ORCL
Published on 05/04/2026 at 07:35 am EDT
Fitch Ratings has assigned RD Michigan Property Owner I LLC's senior secured notes a final rating of 'BBB'.
The notes total $14 billion. The Rating Outlook is Stable.
The 'BBB' rating reflects the construction phase of a large data center campus in Saline Township, Michigan. The lease's date certain rent commencement provides downside protection for construction delays. Once operational, it should present a stable profile under a triple net (NNN) data center lease, guaranteed by Oracle Corporation (BBB/Stable), secured for an initial term of about 17.5 years. The notes are fully amortizing and mature in 2045, which is coterminous with the initial lease term. This insulates the project from refinancing risk. The debt amortizes during the initial lease term, so the project does not rely on lease renewal.
Fitch assesses dependence on the tenant as high with the Oracle Corporation guarantee acting as a cap to the project rating.
KEY RATING DRIVERS
Large-Scale Construction Offset by Robust Lease Protections (Completion Risk: Midrange): Despite the project's large scale, construction risk is mitigated by adequate contingencies, strong lease provisions that provide for rent commencement on a date certain, no lease termination rights in the event of delay, a rent structure that allows for cost pass-throughs, and the use of modular and proven construction approaches. The contractor, Walbridge, has a track record of delivering data centers on schedule and within budget, albeit at a much smaller scale than the project. Cost overrun risk for the project is also low due to several mitigants.
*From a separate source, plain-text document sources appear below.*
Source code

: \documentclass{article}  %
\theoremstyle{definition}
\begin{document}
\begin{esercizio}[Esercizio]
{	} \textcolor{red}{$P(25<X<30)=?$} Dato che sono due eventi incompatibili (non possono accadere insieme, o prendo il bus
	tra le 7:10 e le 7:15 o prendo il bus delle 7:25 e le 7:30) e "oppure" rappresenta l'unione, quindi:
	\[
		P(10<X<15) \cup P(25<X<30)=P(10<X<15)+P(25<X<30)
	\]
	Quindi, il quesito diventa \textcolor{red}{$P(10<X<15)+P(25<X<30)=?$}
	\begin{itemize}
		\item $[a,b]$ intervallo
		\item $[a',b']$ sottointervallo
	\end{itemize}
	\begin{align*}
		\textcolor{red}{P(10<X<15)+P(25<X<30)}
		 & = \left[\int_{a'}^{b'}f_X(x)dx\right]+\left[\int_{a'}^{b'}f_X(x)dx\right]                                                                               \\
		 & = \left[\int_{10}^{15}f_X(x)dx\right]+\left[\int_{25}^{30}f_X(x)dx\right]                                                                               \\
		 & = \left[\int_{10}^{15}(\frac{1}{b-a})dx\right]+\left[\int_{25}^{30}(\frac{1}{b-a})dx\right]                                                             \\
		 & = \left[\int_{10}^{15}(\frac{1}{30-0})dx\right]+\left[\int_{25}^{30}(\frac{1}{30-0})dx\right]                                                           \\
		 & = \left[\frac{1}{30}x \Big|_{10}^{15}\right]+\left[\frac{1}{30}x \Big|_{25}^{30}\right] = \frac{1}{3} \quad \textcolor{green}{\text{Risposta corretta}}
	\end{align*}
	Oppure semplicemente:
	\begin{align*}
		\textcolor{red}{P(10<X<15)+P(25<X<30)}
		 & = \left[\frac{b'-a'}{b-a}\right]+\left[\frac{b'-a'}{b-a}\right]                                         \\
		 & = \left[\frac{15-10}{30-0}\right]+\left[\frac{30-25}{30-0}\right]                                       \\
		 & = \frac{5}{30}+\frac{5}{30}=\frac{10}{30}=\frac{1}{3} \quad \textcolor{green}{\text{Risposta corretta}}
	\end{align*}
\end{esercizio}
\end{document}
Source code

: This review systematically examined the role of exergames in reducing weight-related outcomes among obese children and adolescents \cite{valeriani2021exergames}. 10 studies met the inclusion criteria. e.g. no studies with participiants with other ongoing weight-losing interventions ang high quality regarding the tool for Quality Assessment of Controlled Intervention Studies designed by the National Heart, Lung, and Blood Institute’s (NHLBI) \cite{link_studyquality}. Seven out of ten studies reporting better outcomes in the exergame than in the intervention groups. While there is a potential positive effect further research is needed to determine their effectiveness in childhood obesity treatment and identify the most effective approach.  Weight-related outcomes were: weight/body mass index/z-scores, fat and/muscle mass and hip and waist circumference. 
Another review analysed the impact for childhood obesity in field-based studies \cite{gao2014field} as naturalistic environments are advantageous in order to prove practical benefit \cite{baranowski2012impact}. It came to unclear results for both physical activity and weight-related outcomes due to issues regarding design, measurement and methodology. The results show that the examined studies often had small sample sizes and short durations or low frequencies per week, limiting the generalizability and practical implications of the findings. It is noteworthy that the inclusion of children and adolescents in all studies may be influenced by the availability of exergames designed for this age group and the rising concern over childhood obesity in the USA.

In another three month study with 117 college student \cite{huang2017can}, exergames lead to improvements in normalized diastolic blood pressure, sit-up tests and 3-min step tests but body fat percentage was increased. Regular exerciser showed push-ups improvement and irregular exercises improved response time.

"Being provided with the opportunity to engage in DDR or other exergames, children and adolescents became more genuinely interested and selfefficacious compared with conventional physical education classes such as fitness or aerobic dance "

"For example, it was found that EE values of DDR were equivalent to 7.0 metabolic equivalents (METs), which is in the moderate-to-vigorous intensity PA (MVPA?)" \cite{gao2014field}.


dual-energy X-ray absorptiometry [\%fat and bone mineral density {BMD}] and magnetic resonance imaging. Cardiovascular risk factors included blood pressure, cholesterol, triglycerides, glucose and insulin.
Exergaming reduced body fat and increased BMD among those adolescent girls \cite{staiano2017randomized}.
Though not locked in at financial close, the guaranteed maximum price (GMP) contract should be signed by mid-2026, limiting pricing uncertainty. The lender's technical advisor (LTA) views the 4% developer contingency and buffer to budget line items as above benchmark ranges. The lease also largely allows for construction cost pass-throughs to the tenant through rent. The LTA views the construction schedule as ambitious, but delay risk is mitigated by the absence of tenant termination rights and by rent that starts on a date certain. Contingencies are sufficient to cover carry costs until rent commencement.
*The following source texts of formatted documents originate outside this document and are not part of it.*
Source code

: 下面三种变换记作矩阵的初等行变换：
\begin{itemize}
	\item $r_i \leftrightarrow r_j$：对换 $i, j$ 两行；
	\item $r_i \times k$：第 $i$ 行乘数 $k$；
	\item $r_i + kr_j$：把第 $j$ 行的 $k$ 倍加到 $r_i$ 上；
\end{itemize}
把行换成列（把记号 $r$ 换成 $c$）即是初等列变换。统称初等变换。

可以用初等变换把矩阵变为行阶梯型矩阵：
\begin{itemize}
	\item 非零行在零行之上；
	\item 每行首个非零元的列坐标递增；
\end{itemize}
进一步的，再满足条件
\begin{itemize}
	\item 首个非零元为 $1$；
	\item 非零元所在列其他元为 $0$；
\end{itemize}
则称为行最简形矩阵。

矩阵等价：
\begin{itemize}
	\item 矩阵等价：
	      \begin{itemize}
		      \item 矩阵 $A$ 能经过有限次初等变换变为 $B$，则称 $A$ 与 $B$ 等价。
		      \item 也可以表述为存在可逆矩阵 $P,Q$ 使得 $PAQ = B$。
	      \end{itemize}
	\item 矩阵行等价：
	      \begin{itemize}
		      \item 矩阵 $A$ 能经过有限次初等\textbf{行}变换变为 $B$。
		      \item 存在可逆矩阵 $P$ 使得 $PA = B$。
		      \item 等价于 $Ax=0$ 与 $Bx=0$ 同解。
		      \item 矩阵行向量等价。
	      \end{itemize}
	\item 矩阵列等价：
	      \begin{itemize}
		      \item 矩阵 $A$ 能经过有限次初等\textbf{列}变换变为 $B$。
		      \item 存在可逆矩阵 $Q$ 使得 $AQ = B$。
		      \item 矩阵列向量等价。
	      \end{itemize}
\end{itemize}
Limited Power Delivery Risk (Supply Risk: Stronger): The power responsibilities of the landlord are relatively straightforward and primarily include installation and connection of required electrical infrastructure to ensure each building can receive permanent electrical power. The local utility will provide electric service and certain power infrastructure construction, further reducing the project's power risk exposure. If a power-related delay is not caused by the landlord, the tenant must pay carry costs after 60 days if the landlord elects, and rent starts on a date certain. There are no lease termination rights related to power.
The Michigan Public Service Commission (MPSC) has approved the primary supply agreement (PSA) and energy storage agreement (ESA). However, petitions and motions have been filed seeking rehearing, clarification, and potentially the conversion of the approval into a contested case. This could delay power delivery or lead to the modification or termination of the PSA/ESA. Fitch believes these delays will likely be treated as power delays under the lease, which, along with rent commencing on a date certain, provides protections to the landlord. In addition, there is no termination for power delay. Fitch therefore considers this risk mitigated.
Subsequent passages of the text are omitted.